Chapter 19 December 19th #6
“Time to go,” Dec says, collecting his sister and guiding her out. “You must be busy yourself,” he adds.
“Yes, yes, busy, busy, busy.” She shrugs him off and gives him a pointed look. “Blaine’s in the car. Stop being a grouch.” Then she flashes me another one of those wide smiles. “It was so lovely to meet you, Camryn.”
The door closes in the distance again, and every set of eyes, including mine, moves to the kitchen doorway as footsteps head this way. “Hello?” a man calls. “April?” A suited man appears, tall and unconventionally handsome.
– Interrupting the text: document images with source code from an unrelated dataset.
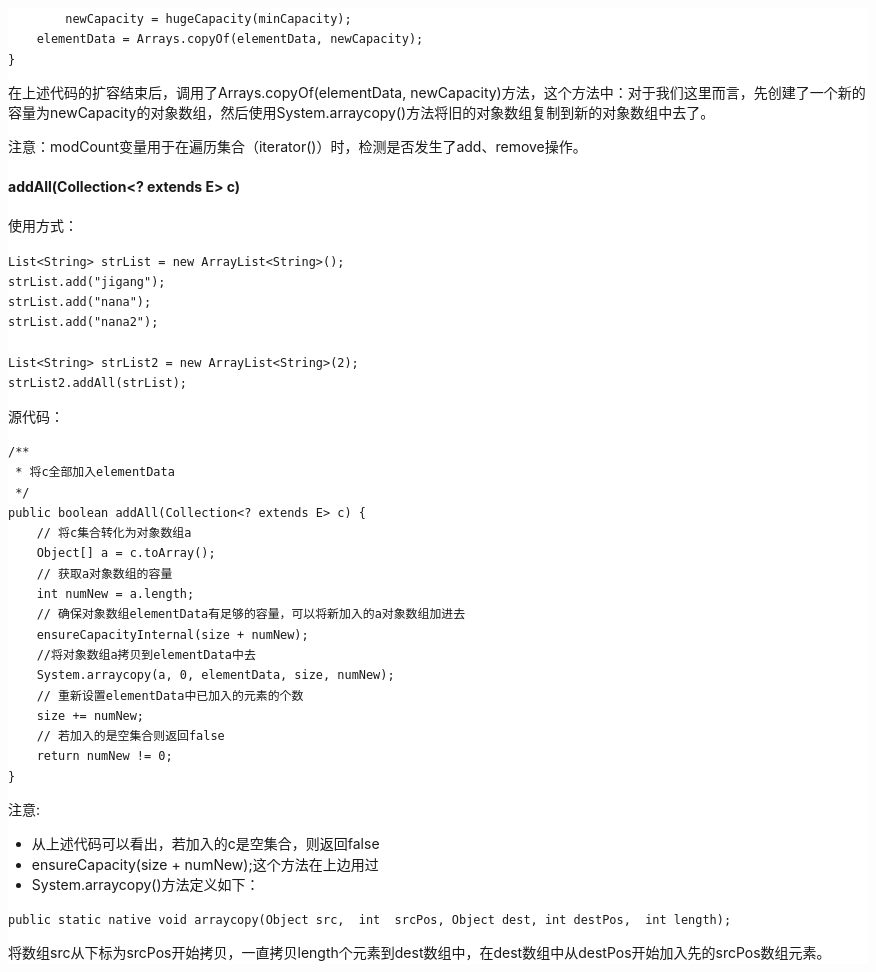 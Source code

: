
 ```
        newCapacity = hugeCapacity(minCapacity);
    elementData = Arrays.copyOf(elementData, newCapacity);
}
```
在上述代码的扩容结束后，调用了Arrays.copyOf(elementData, newCapacity)方法，这个方法中：对于我们这里而言，先创建了一个新的容量为newCapacity的对象数组，然后使用System.arraycopy()方法将旧的对象数组复制到新的对象数组中去了。

注意：modCount变量用于在遍历集合（iterator()）时，检测是否发生了add、remove操作。

#### addAll(Collection<? extends E> c)

使用方式：

```
List<String> strList = new ArrayList<String>();
strList.add("jigang");
strList.add("nana");
strList.add("nana2");

List<String> strList2 = new ArrayList<String>(2);
strList2.addAll(strList);
```

源代码：

```
/**
 * 将c全部加入elementData
 */
public boolean addAll(Collection<? extends E> c) {
    // 将c集合转化为对象数组a
    Object[] a = c.toArray();
    // 获取a对象数组的容量
    int numNew = a.length;
    // 确保对象数组elementData有足够的容量，可以将新加入的a对象数组加进去
    ensureCapacityInternal(size + numNew);
    //将对象数组a拷贝到elementData中去
    System.arraycopy(a, 0, elementData, size, numNew);
    // 重新设置elementData中已加入的元素的个数
    size += numNew;
    // 若加入的是空集合则返回false
    return numNew != 0;
}
```

注意:

- 从上述代码可以看出，若加入的c是空集合，则返回false
- ensureCapacity(size + numNew);这个方法在上边用过
- System.arraycopy()方法定义如下：
```
public static native void arraycopy(Object src,  int  srcPos, Object dest, int destPos,  int length);
```
将数组src从下标为srcPos开始拷贝，一直拷贝length个元素到dest数组中，在dest数组中从destPos开始加入先的srcPos数组元素。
With a child that’s bundled up in a bright blue coat with matching bobble hat and scarf sitting on his forearm. He’s four years old. I don’t even need to ask. He’s almost the exact same size Noah was. As cute too.
My stomach twists.
“Oh, hi,” the guy says when he sees me. “You must be . . . Camryn?”
I realise I’m staring at their child and rip my eyes away. I can’t fall apart every time I see a child around Noah’s age. I quickly go to him, holding out my hand. “Yes, Camryn.”
He gives my hand a firm shake. “And what’s your name?” I ask the little boy, forcing my smile.
“Albi!” he declares proudly.
Oh my heart. “That’s a real cute name.”
“My daddy chose it. Like his grandpa and my great grandpa.”
“Oh, so cool!” I laugh, smiling and backing off before I grab him and squeeze him half to death with the force of my cuddle. “He’s the cutest.” I take the glass on the counter, Dec’s glass, and drink his wine, feeling a flutter of panic. And judging by Dec’s pained face, he knows.
“I’m four!”
“I knew that.”
“How?” His little forehead furrows. “I didn’t tell you.”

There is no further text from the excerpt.